Rich Indian Carrot fudge, Gajar Ka Halwa also known as Gajrela is prepared with grated Carrot, nuts, milk and Clarified Butter
- 1 kg Carrot (I use smaller one)
- 500g Khowa / Mawa / Solidified Milk
- 150ml Full Cream Milk
- 100g Dry fruits (Cashew Nut, Almond, Pistachios, and Raisin)
- 200g Sugar
- 1/2 Tsp. Green Cardamom Powder
- 100g Ghee/ Clarified Butter
- Wash the Carrots and peel the skin.
- Grate the carrots using a grater or a food processor.
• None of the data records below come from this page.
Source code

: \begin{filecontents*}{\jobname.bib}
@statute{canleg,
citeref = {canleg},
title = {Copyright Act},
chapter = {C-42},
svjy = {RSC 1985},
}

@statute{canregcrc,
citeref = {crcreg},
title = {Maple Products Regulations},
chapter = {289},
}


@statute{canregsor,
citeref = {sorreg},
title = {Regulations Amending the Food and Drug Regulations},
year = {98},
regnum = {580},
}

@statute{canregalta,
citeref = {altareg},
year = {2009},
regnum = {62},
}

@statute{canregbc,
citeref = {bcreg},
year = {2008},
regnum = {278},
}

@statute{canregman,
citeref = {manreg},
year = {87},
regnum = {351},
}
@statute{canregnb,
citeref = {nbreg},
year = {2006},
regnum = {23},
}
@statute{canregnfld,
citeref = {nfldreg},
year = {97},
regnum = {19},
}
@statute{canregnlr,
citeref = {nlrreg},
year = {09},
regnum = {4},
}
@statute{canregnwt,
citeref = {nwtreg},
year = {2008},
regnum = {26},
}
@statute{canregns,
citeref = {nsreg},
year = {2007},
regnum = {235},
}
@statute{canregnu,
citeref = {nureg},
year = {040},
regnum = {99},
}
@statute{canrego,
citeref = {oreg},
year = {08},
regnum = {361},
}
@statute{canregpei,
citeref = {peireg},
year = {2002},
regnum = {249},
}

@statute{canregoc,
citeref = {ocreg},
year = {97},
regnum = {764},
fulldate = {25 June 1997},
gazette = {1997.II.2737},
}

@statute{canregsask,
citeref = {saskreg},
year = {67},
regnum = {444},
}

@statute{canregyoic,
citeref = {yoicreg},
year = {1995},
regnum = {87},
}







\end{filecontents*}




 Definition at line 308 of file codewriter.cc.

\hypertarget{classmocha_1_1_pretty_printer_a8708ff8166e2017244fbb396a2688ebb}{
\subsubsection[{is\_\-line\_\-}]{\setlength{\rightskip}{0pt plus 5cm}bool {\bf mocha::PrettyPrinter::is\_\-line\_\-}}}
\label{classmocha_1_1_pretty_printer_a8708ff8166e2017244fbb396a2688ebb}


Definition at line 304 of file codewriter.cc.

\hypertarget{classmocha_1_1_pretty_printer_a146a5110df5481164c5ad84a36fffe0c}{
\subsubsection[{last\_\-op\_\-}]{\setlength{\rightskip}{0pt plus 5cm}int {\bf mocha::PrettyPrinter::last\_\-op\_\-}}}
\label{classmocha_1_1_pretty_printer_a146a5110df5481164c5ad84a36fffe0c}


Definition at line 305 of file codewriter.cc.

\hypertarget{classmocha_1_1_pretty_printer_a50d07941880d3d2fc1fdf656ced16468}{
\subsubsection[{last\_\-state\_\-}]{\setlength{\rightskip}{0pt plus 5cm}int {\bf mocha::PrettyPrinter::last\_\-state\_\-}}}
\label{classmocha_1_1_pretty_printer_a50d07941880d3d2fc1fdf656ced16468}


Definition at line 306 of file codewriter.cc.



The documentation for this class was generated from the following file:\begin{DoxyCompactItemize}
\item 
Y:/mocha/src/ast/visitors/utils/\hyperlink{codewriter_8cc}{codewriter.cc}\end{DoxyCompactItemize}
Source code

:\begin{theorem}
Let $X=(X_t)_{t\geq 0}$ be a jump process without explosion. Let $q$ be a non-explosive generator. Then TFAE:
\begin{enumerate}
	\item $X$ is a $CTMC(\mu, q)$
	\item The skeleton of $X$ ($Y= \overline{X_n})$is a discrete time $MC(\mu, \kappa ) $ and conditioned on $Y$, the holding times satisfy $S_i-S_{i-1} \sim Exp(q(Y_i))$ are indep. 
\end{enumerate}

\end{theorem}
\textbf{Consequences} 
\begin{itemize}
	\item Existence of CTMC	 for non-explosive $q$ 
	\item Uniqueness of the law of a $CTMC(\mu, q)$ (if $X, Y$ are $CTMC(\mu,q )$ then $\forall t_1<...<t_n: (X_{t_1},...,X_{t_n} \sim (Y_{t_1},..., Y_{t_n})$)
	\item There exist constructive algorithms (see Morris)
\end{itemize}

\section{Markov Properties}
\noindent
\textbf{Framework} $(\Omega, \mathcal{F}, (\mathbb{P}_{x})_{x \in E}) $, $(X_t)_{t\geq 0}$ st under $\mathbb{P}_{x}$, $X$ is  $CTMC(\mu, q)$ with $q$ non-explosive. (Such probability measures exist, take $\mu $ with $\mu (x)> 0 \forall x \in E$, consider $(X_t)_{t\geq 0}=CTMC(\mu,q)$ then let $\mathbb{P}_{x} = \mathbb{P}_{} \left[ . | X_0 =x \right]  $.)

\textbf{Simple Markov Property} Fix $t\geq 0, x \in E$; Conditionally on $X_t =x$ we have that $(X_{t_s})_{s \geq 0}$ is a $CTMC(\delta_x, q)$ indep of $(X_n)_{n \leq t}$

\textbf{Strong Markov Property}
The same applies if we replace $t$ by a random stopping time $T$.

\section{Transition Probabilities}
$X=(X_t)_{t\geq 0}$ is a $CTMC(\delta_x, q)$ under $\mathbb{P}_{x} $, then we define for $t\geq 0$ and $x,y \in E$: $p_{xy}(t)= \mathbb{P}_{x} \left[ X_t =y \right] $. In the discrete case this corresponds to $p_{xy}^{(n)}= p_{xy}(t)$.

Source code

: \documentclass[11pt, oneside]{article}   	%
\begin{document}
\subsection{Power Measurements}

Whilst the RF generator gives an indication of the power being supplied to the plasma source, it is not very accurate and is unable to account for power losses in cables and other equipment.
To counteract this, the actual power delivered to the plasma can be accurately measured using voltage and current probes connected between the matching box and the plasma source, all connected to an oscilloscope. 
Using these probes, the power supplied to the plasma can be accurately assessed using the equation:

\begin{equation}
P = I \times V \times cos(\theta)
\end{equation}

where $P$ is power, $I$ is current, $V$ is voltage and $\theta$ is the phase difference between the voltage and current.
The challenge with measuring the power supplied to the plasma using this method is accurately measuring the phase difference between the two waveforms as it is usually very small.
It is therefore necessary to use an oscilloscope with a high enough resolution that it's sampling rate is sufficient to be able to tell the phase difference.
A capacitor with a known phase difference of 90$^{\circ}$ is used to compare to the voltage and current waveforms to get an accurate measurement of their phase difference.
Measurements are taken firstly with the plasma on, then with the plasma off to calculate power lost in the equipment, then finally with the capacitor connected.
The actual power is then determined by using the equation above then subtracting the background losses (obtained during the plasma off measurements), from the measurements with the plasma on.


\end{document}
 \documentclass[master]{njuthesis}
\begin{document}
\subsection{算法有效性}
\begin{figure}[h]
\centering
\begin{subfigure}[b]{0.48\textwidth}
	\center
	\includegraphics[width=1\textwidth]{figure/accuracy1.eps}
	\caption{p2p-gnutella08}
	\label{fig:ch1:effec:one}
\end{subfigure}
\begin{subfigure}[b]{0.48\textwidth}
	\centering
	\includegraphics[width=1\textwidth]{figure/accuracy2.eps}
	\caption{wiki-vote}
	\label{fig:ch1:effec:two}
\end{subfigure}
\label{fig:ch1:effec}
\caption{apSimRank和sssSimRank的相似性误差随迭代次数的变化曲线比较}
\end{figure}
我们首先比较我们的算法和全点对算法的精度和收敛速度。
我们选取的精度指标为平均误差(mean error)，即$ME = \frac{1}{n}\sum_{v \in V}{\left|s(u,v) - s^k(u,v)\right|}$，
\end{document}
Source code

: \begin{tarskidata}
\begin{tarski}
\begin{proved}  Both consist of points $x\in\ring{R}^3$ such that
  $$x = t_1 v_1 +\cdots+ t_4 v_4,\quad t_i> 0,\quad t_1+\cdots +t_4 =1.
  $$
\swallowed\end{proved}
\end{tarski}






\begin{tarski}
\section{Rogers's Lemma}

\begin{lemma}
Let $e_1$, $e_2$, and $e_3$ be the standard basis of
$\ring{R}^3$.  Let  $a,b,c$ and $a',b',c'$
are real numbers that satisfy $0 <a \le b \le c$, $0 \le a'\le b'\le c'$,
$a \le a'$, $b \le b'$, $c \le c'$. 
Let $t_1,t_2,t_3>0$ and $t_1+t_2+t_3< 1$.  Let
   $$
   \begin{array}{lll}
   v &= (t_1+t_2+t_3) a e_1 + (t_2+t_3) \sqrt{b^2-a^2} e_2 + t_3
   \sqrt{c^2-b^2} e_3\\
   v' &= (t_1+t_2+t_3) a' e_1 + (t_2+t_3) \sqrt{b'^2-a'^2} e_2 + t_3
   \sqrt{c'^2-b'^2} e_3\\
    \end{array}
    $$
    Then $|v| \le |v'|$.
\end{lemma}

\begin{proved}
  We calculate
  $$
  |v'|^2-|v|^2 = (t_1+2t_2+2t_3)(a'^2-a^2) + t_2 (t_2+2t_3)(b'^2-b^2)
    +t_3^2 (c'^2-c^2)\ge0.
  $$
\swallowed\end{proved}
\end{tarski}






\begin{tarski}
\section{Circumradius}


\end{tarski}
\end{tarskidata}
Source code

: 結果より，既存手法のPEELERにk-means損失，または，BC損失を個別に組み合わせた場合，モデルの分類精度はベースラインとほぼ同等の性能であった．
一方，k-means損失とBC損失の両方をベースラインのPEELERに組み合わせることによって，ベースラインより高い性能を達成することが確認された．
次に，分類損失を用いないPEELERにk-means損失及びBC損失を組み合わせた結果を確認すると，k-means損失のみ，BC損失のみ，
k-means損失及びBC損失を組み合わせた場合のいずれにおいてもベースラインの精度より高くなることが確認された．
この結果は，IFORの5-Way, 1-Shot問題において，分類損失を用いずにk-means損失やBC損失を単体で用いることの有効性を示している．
- Now take the grated Carrot in a deep bottom pan along with the milk and start cooking on low flame with a lid on.
- The Carrot will release moisture after 2-3 minutes of cooking.
- Cook by covering the pan with a lid till the Carrot absorb the milk entirely.
- Add grated Mawa along with the Dry fruits and mix thoroughly.
- Add powdered Green Cardamom as well.
- Cook on low flame for 5 minutes and stir in between.
- Once the moisture soaked add Sugar and give a thorough mix.
- Add Ghee and cook until the Sugar dissolves completely.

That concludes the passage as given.